■ Exercise ■
Your copy should hold every record exactly and no images.

■ Data section ■
-=-=-=-=-

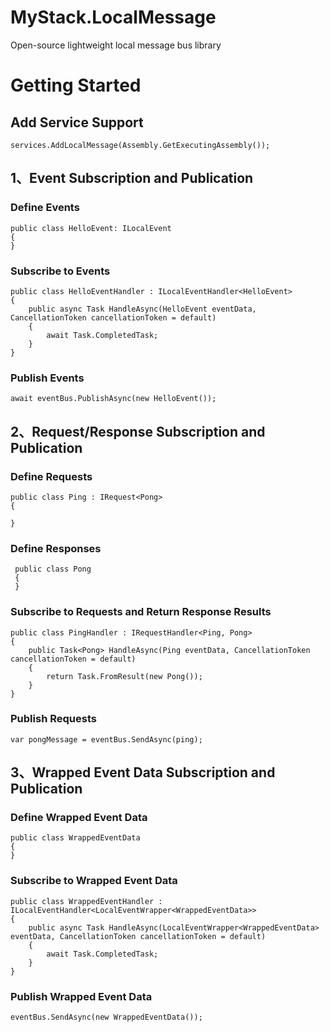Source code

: # MyStack.LocalMessage

Open-source lightweight local message bus library

# Getting Started

## Add Service Support
``` 
services.AddLocalMessage(Assembly.GetExecutingAssembly());
```

## 1、Event Subscription and Publication
### Define Events
```
public class HelloEvent: ILocalEvent
{
}

```

### Subscribe to Events
```
public class HelloEventHandler : ILocalEventHandler<HelloEvent>
{
    public async Task HandleAsync(HelloEvent eventData, CancellationToken cancellationToken = default)
    {
        await Task.CompletedTask;
    }
}
```
### Publish Events
```
await eventBus.PublishAsync(new HelloEvent());
```
## 2、Request/Response Subscription and Publication
### Define Requests
```
public class Ping : IRequest<Pong>
{
    
}
```
### Define Responses
```
 public class Pong
 {
 }
```

### Subscribe to Requests and Return Response Results
```
public class PingHandler : IRequestHandler<Ping, Pong>
{
    public Task<Pong> HandleAsync(Ping eventData, CancellationToken cancellationToken = default)
    {
        return Task.FromResult(new Pong());
    }
}
```
### Publish Requests
```
var pongMessage = eventBus.SendAsync(ping);
```

## 3、Wrapped Event Data Subscription and Publication
### Define Wrapped Event Data
```
public class WrappedEventData
{
}

```

### Subscribe to Wrapped Event Data
```
public class WrappedEventHandler : ILocalEventHandler<LocalEventWrapper<WrappedEventData>>
{
    public async Task HandleAsync(LocalEventWrapper<WrappedEventData> eventData, CancellationToken cancellationToken = default)
    {
        await Task.CompletedTask;
    }
}
```

###  Publish Wrapped Event Data
```
eventBus.SendAsync(new WrappedEventData());
```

-=-=-=-=-

■ Completed exercise ■
Source code

: # MyStack.LocalMessage

Open-source lightweight local message bus library

# Getting Started

## Add Service Support
``` 
services.AddLocalMessage(Assembly.GetExecutingAssembly());
```

## 1、Event Subscription and Publication
### Define Events
```
public class HelloEvent: ILocalEvent
{
}

```

### Subscribe to Events
```
public class HelloEventHandler : ILocalEventHandler<HelloEvent>
{
    public async Task HandleAsync(HelloEvent eventData, CancellationToken cancellationToken = default)
    {
        await Task.CompletedTask;
    }
}
```
### Publish Events
```
await eventBus.PublishAsync(new HelloEvent());
```
## 2、Request/Response Subscription and Publication
### Define Requests
```
public class Ping : IRequest<Pong>
{
    
}
```
### Define Responses
```
 public class Pong
 {
 }
```

### Subscribe to Requests and Return Response Results
```
public class PingHandler : IRequestHandler<Ping, Pong>
{
    public Task<Pong> HandleAsync(Ping eventData, CancellationToken cancellationToken = default)
    {
        return Task.FromResult(new Pong());
    }
}
```
### Publish Requests
```
var pongMessage = eventBus.SendAsync(ping);
```

## 3、Wrapped Event Data Subscription and Publication
### Define Wrapped Event Data
```
public class WrappedEventData
{
}

```

### Subscribe to Wrapped Event Data
```
public class WrappedEventHandler : ILocalEventHandler<LocalEventWrapper<WrappedEventData>>
{
    public async Task HandleAsync(LocalEventWrapper<WrappedEventData> eventData, CancellationToken cancellationToken = default)
    {
        await Task.CompletedTask;
    }
}
```

###  Publish Wrapped Event Data
```
eventBus.SendAsync(new WrappedEventData());
```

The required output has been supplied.